The issue wasn't hidden in complex trading strategies. It lived right in the contracts clients signed when they first walked through the door.
These firms used hedge clauses designed to limit their liability. The language suggested they'd only be responsible for willful misconduct or gross negligence. Some provisions even appeared to shield them from securities law violations.
This created a dangerous disconnect. Clients might think they were waiving legal rights that federal and state law say simply cannot be waived.
The SEC had already warned the industry about this exact language years earlier. Yet these firms kept using similar wording in updated contracts long after that guidance came out.
The contract language was just the beginning. The advisory agreements suggested firms could transfer contracts without client consent. This directly conflicted with Investment Advisers Act requirements.
The same agreements granted authority over client assets in ways that triggered annual surprise audit obligations. Those audits were never completed over multiple years.
Here's the most revealing part: the firms' compliance manuals explicitly stated their agreements met regulatory expectations and contained no hedge clauses. Meanwhile, clients were signing documents that did exactly what the manuals said they didn't do.

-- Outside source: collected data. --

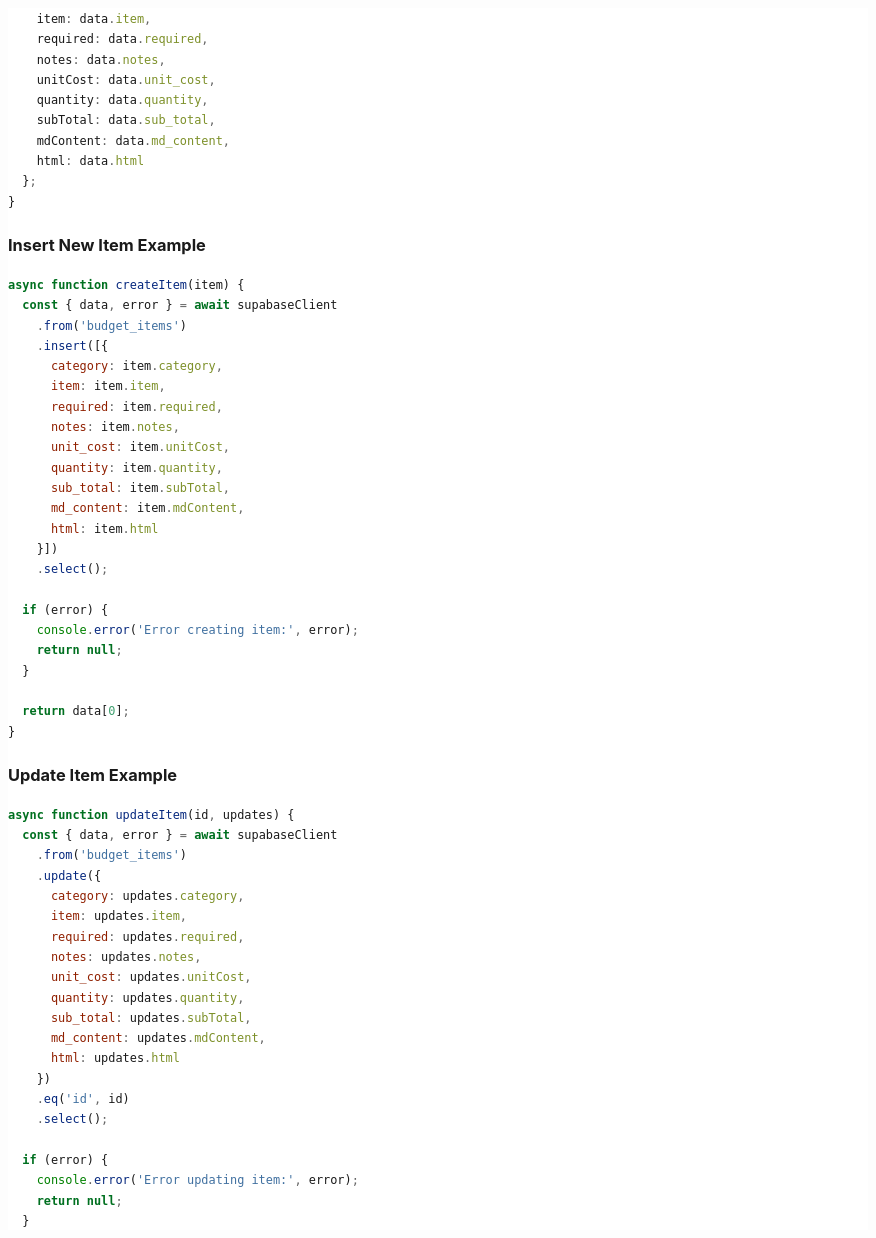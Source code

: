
 ```javascript
    item: data.item,
    required: data.required,
    notes: data.notes,
    unitCost: data.unit_cost,
    quantity: data.quantity,
    subTotal: data.sub_total,
    mdContent: data.md_content,
    html: data.html
  };
}
```

### Insert New Item Example

```javascript
async function createItem(item) {
  const { data, error } = await supabaseClient
    .from('budget_items')
    .insert([{
      category: item.category,
      item: item.item,
      required: item.required,
      notes: item.notes,
      unit_cost: item.unitCost,
      quantity: item.quantity,
      sub_total: item.subTotal,
      md_content: item.mdContent,
      html: item.html
    }])
    .select();

  if (error) {
    console.error('Error creating item:', error);
    return null;
  }

  return data[0];
}
```

### Update Item Example

```javascript
async function updateItem(id, updates) {
  const { data, error } = await supabaseClient
    .from('budget_items')
    .update({
      category: updates.category,
      item: updates.item,
      required: updates.required,
      notes: updates.notes,
      unit_cost: updates.unitCost,
      quantity: updates.quantity,
      sub_total: updates.subTotal,
      md_content: updates.mdContent,
      html: updates.html
    })
    .eq('id', id)
    .select();

  if (error) {
    console.error('Error updating item:', error);
    return null;
  }
```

These issues persisted for more than five years. They continued even after clear regulatory guidance and despite written policies meant to prevent them.

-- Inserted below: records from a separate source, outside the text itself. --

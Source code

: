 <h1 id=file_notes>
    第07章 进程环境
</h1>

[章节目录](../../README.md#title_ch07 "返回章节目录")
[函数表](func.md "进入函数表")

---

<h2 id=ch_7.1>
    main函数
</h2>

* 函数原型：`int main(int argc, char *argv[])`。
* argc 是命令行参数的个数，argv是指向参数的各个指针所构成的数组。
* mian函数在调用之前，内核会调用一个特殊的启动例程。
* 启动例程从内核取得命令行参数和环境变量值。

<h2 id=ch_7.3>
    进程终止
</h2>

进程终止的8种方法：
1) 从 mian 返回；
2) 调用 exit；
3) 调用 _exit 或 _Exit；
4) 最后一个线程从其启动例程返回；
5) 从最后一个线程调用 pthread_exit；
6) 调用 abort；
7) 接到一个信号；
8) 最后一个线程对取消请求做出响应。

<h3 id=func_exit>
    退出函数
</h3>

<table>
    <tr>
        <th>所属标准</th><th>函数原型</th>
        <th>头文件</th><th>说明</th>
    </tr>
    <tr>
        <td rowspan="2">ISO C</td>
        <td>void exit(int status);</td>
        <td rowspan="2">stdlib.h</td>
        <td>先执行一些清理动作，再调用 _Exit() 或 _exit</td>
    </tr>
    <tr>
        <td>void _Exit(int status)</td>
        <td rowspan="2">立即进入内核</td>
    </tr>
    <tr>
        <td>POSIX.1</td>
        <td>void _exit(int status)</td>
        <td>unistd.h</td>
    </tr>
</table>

Compliance isn't static. Regulations evolve and guidance gets sharper. Language that once felt standard can quietly become problematic.
Your client agreements and procedures must be living documents. Review them not just for completeness, but for alignment with current regulatory thinking and your actual practices.

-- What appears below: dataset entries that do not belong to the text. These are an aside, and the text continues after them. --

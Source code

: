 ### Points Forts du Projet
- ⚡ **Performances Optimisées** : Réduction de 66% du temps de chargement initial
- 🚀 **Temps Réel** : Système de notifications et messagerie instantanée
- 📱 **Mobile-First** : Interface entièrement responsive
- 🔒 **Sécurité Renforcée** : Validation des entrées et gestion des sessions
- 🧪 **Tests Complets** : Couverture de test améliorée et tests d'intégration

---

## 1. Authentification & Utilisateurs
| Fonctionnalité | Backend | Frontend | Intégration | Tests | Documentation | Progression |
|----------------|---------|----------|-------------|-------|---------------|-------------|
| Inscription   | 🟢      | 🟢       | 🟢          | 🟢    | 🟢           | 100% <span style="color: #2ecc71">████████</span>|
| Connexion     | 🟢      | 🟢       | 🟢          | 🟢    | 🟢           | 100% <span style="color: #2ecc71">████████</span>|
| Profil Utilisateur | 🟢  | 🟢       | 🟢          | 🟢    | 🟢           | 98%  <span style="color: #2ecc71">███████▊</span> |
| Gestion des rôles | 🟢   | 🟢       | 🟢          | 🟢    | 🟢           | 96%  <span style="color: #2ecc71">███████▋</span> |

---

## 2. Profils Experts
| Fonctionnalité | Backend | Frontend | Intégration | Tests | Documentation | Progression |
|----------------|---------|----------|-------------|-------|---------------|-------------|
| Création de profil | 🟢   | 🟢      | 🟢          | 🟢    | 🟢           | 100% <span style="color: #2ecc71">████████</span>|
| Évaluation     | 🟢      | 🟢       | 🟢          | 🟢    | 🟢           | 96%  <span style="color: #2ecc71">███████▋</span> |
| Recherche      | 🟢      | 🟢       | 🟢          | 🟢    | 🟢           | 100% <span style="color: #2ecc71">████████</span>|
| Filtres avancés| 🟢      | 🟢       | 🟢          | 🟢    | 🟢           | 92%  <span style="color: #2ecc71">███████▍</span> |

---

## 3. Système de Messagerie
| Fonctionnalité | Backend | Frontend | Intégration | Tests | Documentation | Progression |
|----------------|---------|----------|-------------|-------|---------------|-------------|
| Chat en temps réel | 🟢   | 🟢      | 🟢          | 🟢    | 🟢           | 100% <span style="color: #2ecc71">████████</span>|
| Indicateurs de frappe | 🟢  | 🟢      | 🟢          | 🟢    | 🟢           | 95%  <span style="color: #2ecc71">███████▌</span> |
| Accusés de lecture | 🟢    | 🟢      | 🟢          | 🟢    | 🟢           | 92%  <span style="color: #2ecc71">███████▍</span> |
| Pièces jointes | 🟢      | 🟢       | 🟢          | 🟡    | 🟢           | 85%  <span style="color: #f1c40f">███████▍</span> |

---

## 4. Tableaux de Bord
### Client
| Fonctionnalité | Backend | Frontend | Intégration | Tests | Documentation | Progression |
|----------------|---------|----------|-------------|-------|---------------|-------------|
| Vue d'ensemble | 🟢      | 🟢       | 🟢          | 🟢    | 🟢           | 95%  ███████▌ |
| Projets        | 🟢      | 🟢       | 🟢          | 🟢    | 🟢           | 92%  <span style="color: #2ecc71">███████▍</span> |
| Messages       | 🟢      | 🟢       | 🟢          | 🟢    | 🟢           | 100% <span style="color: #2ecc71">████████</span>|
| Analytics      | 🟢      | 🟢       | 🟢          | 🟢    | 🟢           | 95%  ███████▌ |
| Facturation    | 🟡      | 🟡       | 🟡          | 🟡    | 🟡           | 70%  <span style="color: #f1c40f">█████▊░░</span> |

Effective compliance works like a mirror rather than a manual. It should accurately reflect how your firm truly operates, not just how you wish it operated.
At GiGCXOs, we help firms bridge the gap between written policies and daily reality through practical compliance solutions.
You should review client agreements at least annually and whenever new regulatory guidance is issued. Don't wait for problems to surface during an examination.
Hedge clauses are contract provisions that attempt to limit an adviser's liability to clients. They're problematic because they can mislead clients about their legal rights under securities laws.
Conduct regular gap analyses between written policies and daily operations. Have someone outside your compliance team review procedures to spot disconnects you might miss.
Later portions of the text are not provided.